Otro aspecto característico de la filmografía de Haneke es esa distanciación, para mi gusto, muy deudora de Brecht 5, autor que se pregunta precisamente por los mecanismos identificativos y catárticos que habían reinado en el teatro desde Aristóteles y que propone eliminar la compasión y el temor por principios más reaccionarios que interpelen al espectador y le saquen de esa comodidad despertando su inquietud y curiosidad:
La pregunta es, pues: ¿es posible el arte sin identificación, o sobre otra base que no sea la identificación? ¿Qué podría constituir esa nueva base? ¿Qué podría sustituir el temor y la compasión, el dúo clásico, para producir la catarsis aristotélica? ¿si renunciamos a la hipnosis, a qué podemos recurrir? ¿qué actitud adoptaría el espectador en los nuevos teatros si se le negara la actitud ensoñada, pasiva y sumisa al destino? No debería ser transportados, o secuestrado, de su mundo al mundo del arte; por el contrario, debería ser introducido en su mundo real, con todos los sentidos despiertos. ¿Es posible poner en ligar del temor ante el destino el ansia de conocer, en lugar de la compasión la solidaridad? ¿Se puede establecer así un nuevo contacto entre el escenario y los espectadores, podría constituir eso una nueva base para el disfrute del arte? No es este el lugar para describir la nueva técnica de construcción del escenarios y de la manera de interpretar con la que experimentamos. Su principio radica en provocar en lugar de la identificación la distanciación. ¿Qué es distanciación? Distancia una acción o un personaje significa simplemente quitarle a la acción o al personaje aspectos obvios, conocidos, familiares y provocar en torno suyo el asombro y la curiosidad.
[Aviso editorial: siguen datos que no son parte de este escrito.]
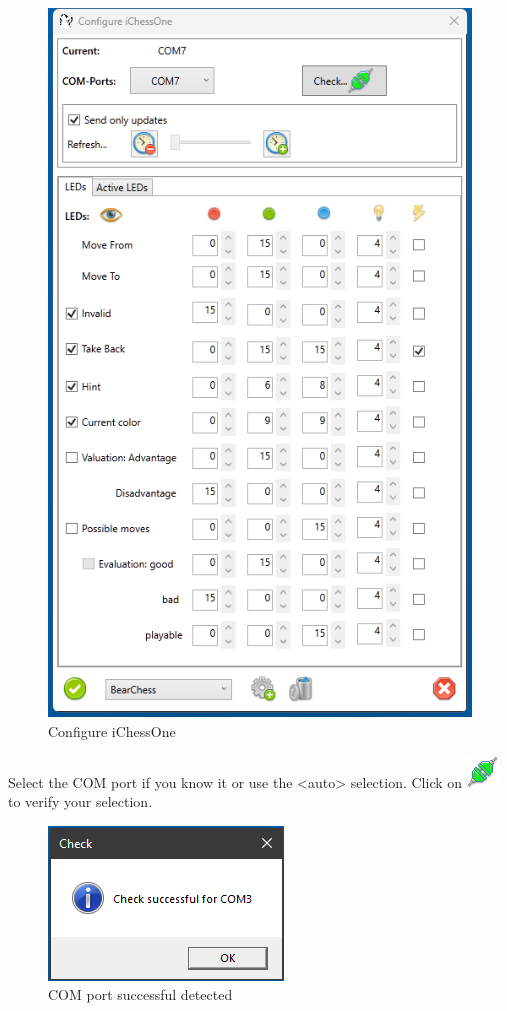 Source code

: \documentclass[11pt,a4paper]{article}
\begin{document}
\begin{figure}[H]
	\centering
	\includegraphics[scale=0.7]{iChessOne2.png}
	\caption{Configure iChessOne }
	\label{fig:iChessOne2}
\end{figure}


Select the COM port if you know it or use the <auto> selection.
Click on \includegraphics[scale=0.5]{connect.png} to verify your selection.

\begin{figure}[H]
	\centering
	\includegraphics[scale=1.0]{MillenniumChessLink3.png}
	\caption{COM port successful detected }
	\label{fig:iChessOne3}
\end{figure}
\end{document}
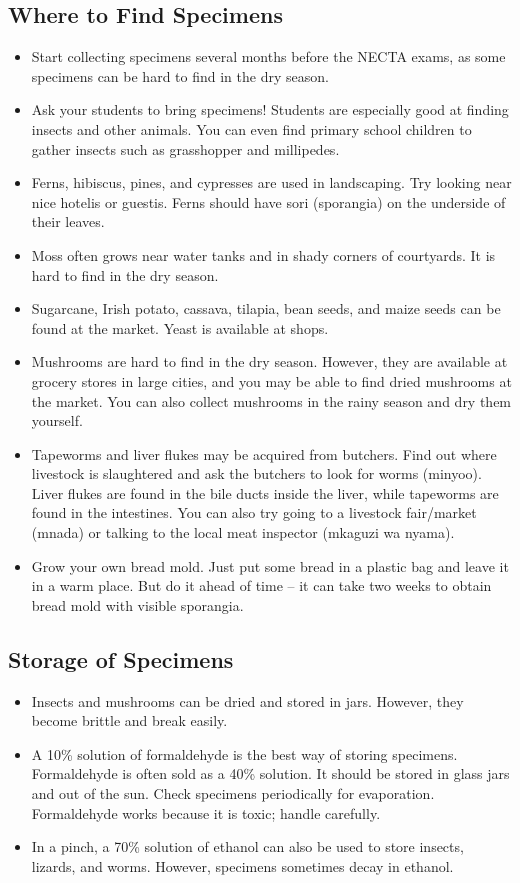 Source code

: \subsection{Where to Find Specimens}
\begin{itemize}
\item{Start collecting specimens several months before the NECTA exams, as some specimens can be hard to find in the dry season.}
\item{Ask your students to bring specimens! Students are especially good at finding insects and other animals. You can even find primary school children to gather insects such as grasshopper and millipedes.}
\item{Ferns, hibiscus, pines, and cypresses are used in landscaping. Try looking near nice hotelis or guestis. Ferns should have sori (sporangia) on the underside of their leaves.}
\item{Moss often grows near water tanks and in shady corners of courtyards. It is hard to find in the dry season.}
\item{Sugarcane, Irish potato, cassava, tilapia, bean seeds, and maize seeds can be found at the market. Yeast is available at shops.}
\item{Mushrooms are hard to find in the dry season. However, they are available at grocery stores in large cities, and you may be able to find dried mushrooms at the market. You can also collect mushrooms in the rainy season and dry them yourself.}
\item{Tapeworms and liver flukes may be acquired from butchers. Find out where livestock is slaughtered and ask the butchers to look for worms (minyoo). Liver flukes are found in the bile ducts inside the liver, while tapeworms are found in the intestines. You can also try going to a livestock fair\slash market (mnada) or talking to the local meat inspector (mkaguzi wa nyama).}
\item{Grow your own bread mold. Just put some bread in a plastic bag and leave it in a warm place. But do it ahead of time -- it can take two weeks to obtain bread mold with visible sporangia.}
\end{itemize}

\subsection{Storage of Specimens}
\begin{itemize}
\item{Insects and mushrooms can be dried and stored in jars. However, they become brittle and break easily.}
\item{A 10\% solution of formaldehyde is the best way of storing specimens. Formaldehyde is often sold as a 40\% solution. It should be stored in glass jars and out of the sun. Check specimens periodically for evaporation. Formaldehyde works because it is toxic; handle carefully.}
\item{In a pinch, a 70\% solution of ethanol can also be used to store insects, lizards, and worms. However, specimens sometimes decay in ethanol.}
­­\end{itemize}

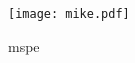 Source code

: \begin{figure}[H]
\begin{center}
\texttt{[image: mike.pdf]}
\caption{mspe}
\label{fig:mspe}
\end{center}
\end{figure}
Un gesto muy notorio de Funny Games es precisamente la ruptura de la cuarta pared con las miradas a cámara y la interpelación al espectador como voyeur cómplice de la trama. Haneke en esa línea de Brecht sacaría al espectador del temor y la compasión aristotélicas –propias también del mecanismo representacional del MRI y del mainstream– y arrancaría la imposibilidad de identificación con los personajes, la ruptura de sus convenciones, asentamientos, verdades y expectativas a través de la violencia límite e insostenible que representa, y haciendo del espectador el eje fundamental en la escena. En esa dislocación y distanciamiento, en esa ruptura de convenciones, el Home invasión -ya digo para mi gusto magistralmente regenerado con Haneke- se fija precisamente en el lugar más impensable del surgimiento o acecho de la violencia: el hogar. Pero más aún, un hogar simbólico, en pleno Schwarzwald, el lugar donde se gesta el espíritu del aislamiento e idealismo alemán a finales del XIX y que también el mismo Haneke ha interpelado en La cinta blanca (Das weisse Band, 2009), a propósito de esa violencia. Y es que, como decíamos, todo sigue teniendo que ver con aquellas preguntas y ensayos surgidos en el XIX donde precisamente Freud desvela el carácter de lo siniestro –característica fundamental del cine de terror- con el nombre tan alusivo y tan poco bien tratado como Unheimlich. No me interesa tanto las acepciones comunes en las que todos podríamos bien llegar al consenso de la paradoja de lo “extrañamente familiar” -dos términos contrarios pero que en su contrariedad despiertan precisamente ese carácter de lo siniestro-, sino que la palabra Unheimlich lleva por sema heim: hogar. Desvariando un poco ¿no remite el propio carácter de lo siniestro –unheimlich– a esa inquietud, a esa fractura identitaria que irrumpe ahora dentro de lo más asentado de nuestra civilización desde que se formaran los primeros grupos y comunidades, el hogar? ¿No es lo siniestro la sospecha y la sombra de que lo que creíamos lo más familiar, lo más parecido y seguro es precisamente aquella ilusión que tras tanto mirarla detenidamente se nos aparece extraña, distante, fuera de contexto?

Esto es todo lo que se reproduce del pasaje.